* WHAT YOU SHOULD DO *
From the data below, return each line in which the string "outputDir" is found.

[Source texts of formatted documents]
>>>>>

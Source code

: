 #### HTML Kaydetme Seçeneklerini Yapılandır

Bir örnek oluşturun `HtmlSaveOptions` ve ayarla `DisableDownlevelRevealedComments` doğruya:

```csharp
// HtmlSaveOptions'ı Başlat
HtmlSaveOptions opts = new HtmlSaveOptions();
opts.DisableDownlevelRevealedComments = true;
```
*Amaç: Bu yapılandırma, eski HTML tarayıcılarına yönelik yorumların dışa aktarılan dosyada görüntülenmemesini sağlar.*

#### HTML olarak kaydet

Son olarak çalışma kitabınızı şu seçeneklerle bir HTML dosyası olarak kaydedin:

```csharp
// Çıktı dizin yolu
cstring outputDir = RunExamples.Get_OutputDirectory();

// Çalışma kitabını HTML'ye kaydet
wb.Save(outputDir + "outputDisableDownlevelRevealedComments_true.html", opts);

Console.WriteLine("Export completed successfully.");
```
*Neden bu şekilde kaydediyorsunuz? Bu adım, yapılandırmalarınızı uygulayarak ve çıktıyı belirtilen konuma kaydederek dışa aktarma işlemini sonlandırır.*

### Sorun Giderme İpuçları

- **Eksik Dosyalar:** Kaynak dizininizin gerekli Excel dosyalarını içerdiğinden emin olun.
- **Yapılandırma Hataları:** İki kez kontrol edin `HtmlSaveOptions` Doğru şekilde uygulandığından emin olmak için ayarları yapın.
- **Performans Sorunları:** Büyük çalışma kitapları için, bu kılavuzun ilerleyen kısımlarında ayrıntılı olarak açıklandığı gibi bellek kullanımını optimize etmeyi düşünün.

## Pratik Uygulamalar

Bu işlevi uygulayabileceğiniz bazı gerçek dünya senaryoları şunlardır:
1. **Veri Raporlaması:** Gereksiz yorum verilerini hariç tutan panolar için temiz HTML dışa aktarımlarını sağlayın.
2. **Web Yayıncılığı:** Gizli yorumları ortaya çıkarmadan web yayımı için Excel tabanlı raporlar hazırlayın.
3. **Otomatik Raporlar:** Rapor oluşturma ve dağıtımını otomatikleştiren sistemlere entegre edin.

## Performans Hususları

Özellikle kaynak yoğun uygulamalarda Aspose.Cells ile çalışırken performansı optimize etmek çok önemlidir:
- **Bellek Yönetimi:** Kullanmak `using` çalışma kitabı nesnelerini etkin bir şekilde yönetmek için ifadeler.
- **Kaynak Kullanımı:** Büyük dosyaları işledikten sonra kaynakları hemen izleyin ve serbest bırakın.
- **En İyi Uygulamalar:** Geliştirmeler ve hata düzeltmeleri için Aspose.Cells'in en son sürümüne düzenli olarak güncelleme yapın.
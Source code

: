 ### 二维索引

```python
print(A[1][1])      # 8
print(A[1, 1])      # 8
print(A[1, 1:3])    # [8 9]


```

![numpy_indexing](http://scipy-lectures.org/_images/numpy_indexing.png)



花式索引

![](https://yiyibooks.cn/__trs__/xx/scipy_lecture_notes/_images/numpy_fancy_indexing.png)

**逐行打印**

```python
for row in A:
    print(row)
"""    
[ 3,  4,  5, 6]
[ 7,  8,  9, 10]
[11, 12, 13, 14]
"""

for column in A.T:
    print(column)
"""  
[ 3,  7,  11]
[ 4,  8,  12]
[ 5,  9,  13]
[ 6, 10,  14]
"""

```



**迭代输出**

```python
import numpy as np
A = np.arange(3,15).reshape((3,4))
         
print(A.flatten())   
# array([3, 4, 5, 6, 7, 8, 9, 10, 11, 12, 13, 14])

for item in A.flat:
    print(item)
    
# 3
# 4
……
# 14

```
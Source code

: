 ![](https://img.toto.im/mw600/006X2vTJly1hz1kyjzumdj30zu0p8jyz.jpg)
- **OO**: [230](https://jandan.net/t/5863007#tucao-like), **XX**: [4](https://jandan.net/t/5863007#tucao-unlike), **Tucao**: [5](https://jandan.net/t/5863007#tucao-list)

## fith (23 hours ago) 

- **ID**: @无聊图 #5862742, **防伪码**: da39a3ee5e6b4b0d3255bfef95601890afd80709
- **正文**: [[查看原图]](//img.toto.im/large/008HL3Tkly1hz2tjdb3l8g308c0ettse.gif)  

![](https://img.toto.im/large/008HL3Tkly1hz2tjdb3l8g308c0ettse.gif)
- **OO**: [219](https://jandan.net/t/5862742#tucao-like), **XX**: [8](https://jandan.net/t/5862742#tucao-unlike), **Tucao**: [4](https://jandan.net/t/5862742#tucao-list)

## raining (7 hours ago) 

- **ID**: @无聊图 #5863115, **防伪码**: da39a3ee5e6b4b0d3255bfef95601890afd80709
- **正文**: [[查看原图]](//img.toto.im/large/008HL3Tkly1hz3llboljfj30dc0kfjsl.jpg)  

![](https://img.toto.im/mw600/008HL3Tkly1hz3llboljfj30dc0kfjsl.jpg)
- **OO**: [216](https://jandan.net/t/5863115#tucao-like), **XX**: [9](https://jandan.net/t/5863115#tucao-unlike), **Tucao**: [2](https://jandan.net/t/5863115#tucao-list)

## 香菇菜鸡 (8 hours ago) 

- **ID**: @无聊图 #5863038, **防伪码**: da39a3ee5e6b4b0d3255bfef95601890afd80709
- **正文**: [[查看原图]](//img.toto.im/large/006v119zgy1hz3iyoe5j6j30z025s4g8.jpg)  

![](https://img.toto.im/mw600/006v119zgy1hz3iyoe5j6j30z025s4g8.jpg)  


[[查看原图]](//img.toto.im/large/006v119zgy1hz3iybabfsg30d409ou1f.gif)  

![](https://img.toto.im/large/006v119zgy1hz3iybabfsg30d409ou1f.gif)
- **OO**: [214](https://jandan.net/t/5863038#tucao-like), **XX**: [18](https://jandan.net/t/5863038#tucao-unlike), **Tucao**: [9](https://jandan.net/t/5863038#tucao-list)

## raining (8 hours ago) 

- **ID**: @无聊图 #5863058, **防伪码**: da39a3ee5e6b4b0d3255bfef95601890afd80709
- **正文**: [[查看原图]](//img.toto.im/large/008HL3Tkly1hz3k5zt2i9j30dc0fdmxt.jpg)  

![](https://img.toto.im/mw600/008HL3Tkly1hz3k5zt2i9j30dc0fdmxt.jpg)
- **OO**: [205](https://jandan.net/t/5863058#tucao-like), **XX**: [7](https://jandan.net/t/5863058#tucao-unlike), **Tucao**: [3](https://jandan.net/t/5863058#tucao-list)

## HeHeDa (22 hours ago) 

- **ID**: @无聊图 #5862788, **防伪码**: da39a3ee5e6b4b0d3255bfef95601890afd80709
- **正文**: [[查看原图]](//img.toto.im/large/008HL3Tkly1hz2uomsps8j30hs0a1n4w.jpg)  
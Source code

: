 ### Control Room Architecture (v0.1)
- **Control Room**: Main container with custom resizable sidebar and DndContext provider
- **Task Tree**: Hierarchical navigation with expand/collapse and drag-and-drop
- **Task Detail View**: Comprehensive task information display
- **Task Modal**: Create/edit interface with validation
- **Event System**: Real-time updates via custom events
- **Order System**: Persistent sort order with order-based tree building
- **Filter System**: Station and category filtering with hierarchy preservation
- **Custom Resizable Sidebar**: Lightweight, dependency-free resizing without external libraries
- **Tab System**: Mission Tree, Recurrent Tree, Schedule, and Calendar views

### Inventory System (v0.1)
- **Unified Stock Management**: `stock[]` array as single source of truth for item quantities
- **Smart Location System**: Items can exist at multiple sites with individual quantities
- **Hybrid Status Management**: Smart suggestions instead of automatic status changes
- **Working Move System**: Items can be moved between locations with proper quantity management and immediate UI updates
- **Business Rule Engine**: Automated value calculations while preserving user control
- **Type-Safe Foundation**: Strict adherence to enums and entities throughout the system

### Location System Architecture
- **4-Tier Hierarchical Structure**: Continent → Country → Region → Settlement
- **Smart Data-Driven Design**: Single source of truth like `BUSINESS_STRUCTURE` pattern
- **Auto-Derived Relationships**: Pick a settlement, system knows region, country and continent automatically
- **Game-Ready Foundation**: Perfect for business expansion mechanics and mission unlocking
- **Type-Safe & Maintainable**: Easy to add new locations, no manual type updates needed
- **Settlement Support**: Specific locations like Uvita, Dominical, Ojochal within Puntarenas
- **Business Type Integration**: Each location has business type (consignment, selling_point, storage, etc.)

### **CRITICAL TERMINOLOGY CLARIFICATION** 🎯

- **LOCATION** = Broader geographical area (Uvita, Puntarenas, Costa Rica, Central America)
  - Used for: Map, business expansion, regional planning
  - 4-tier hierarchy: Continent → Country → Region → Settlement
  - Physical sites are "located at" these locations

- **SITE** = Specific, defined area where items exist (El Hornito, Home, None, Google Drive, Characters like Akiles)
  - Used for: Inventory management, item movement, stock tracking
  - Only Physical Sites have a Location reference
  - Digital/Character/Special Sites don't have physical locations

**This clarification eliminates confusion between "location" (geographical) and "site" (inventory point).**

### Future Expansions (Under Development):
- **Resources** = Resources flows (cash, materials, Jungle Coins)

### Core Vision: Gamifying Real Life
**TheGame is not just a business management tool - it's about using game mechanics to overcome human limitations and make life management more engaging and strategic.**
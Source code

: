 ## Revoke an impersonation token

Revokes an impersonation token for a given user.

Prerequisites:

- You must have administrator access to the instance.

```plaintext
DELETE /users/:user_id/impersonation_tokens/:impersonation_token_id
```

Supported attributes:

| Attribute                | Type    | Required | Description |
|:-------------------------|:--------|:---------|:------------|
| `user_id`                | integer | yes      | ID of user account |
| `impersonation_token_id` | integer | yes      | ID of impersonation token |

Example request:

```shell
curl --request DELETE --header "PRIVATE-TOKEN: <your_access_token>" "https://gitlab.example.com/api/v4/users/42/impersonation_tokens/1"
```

<<<<<

* OUTPUT FOR THIS EXERCISE *
cstring outputDir = RunExamples.Get_OutputDirectory();
wb.Save(outputDir + "outputDisableDownlevelRevealedComments_true.html", opts);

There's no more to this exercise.